Although markets have been on fire since the US elections on November 8, there is still a lot of scepticism with respect to the president-elect up and down Wall Street. This was reflected in one comment that came my way from the East Coast which read: “Feeling like it will be the year of new policy delivered via Twitter…. Ready, FIRE…… aim”. And yet Ford’s announcement that it is to cancel a planned small car manufacturing plant in Mexico and invest instead in production capacity in Flat Rock, Michigan firmly reeks, despite the implicit denial by CEO Mark Fields during his announcement of the volte face, of Trumponomics in action. If anybody cares to ask themselves why the Donald seems to be so enamoured of Vladimir “put me in” Putin, they need look no further. This has nothing to do with Theodore Roosevelt’s “speak softly and carry a big stick”; it’s “make plenty of noise and swing a tree trunk” and it would appear to be having an effect. In his final campaign speech in Michigan, Trump promised that he would fly to Detroit to personally open every new car plant built. We all laughed – well, I did at least – at the prospect but it would appear that the Putin method of occasionally openly and visibly stabbing people in the chest and not covertly and surreptitiously in the back is about to take root in the US.

Usually the first full day of trading of the New Year enjoys a decent tone as banks scurry around rebuilding their trading inventories that were run down into year-end. Yesterday was unusually active, even by those standards, with what seemed like every bank in the known world rushing out with new bond issuance. There was of course the usual who’s who of German Landesbanks but from BNP to Barclays, from CIBC to BNG, everyone seemed to be on the docket. One credit salesman I spoke to suggested that the two weeks between now and Trump’s inauguration on January 20 is going to see the new issue market swamped as issuers try to get paper away and cash on board before whatever is going to happen happens.

Meanwhile, while euro-enthusiasts conveniently forget the €220bn mortgage that has been taken out in the name of future generations in order to stop Greece from failing and proving that the eurozone project is beset with congenital flaws, Prime Minister Alexis Tsipras reiterated his call to find a political solution between Greece and international creditors after failing to gain noticeable support in his country’s quest for debt relief and less austerity in his December talks with Mutti Merkel.
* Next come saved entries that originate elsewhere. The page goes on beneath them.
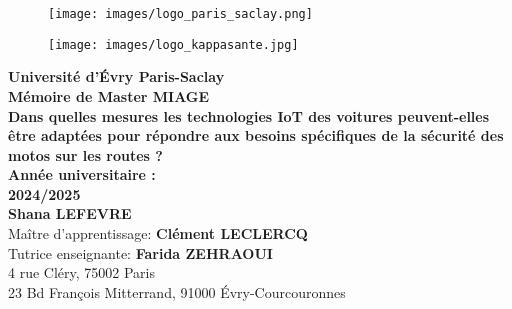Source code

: \documentclass{article}
\begin{document}
\begin{titlepage}
    \begin{center}
        
        \begin{figure}[h]
            \centering
            \begin{minipage}[c]{0.45\textwidth}
                \centering
                \texttt{[image: images/logo\_paris\_saclay.png]}
            \end{minipage}
            \hfill
            \begin{minipage}[c]{0.45\textwidth}
                \centering
                \texttt{[image: images/logo\_kappasante.jpg]}
            \end{minipage}
        \end{figure}
   

        {\Large \textbf{Université d'Évry Paris-Saclay}}\\[0.5cm]
        {\Large \textbf{Mémoire de Master MIAGE}}\\[2cm]

        {\huge \textbf{Dans quelles mesures les technologies IoT des voitures peuvent-elles être adaptées pour répondre aux besoins spécifiques de la sécurité des motos sur les routes ? }}\\[1cm]
        {\Large\textbf{Année universitaire :}} \\[0.5cm]
        {\Large \textbf{2024/2025}}\\[1cm]
        {\Large \textbf{Shana LEFEVRE}}\\[2cm]
        {\Large Maître d'apprentissage: \textbf{Clément LECLERCQ}}\\[0.5cm]
        {\Large Tutrice enseignante: \textbf{Farida ZEHRAOUI}}\\[3cm]
        {\Large{4 rue Cléry, 75002 Paris}} \\
        {\Large{23 Bd François Mitterrand, 91000 Évry-Courcouronnes}} \\[0.5cm]
    \end{center}
\end{titlepage}


\tableofcontents %

\newpage

\newpage

\newpage

\newpage

\newpage

\newpage
\printbibliography
{}
\end{document}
The English bon-mot says “in for a penny, in for a pound”. I suppose the European equivalent is “in for a cent, in for a quarter of a trillion euros”. I don’t know anyone who thinks that the Greek issue will be resolved this year; I don’t. But with Brexit pulling at the system in the North West, the Grand European Project, coming up for its 60th anniversary this year, can’t afford to have someone pull the plug in the South East too. My guess is that Brussels will blink before Athens but how to sell that to French and German voters? I’ve heard of blackmail and greenmail; do we now have to add blue-and-goldmail?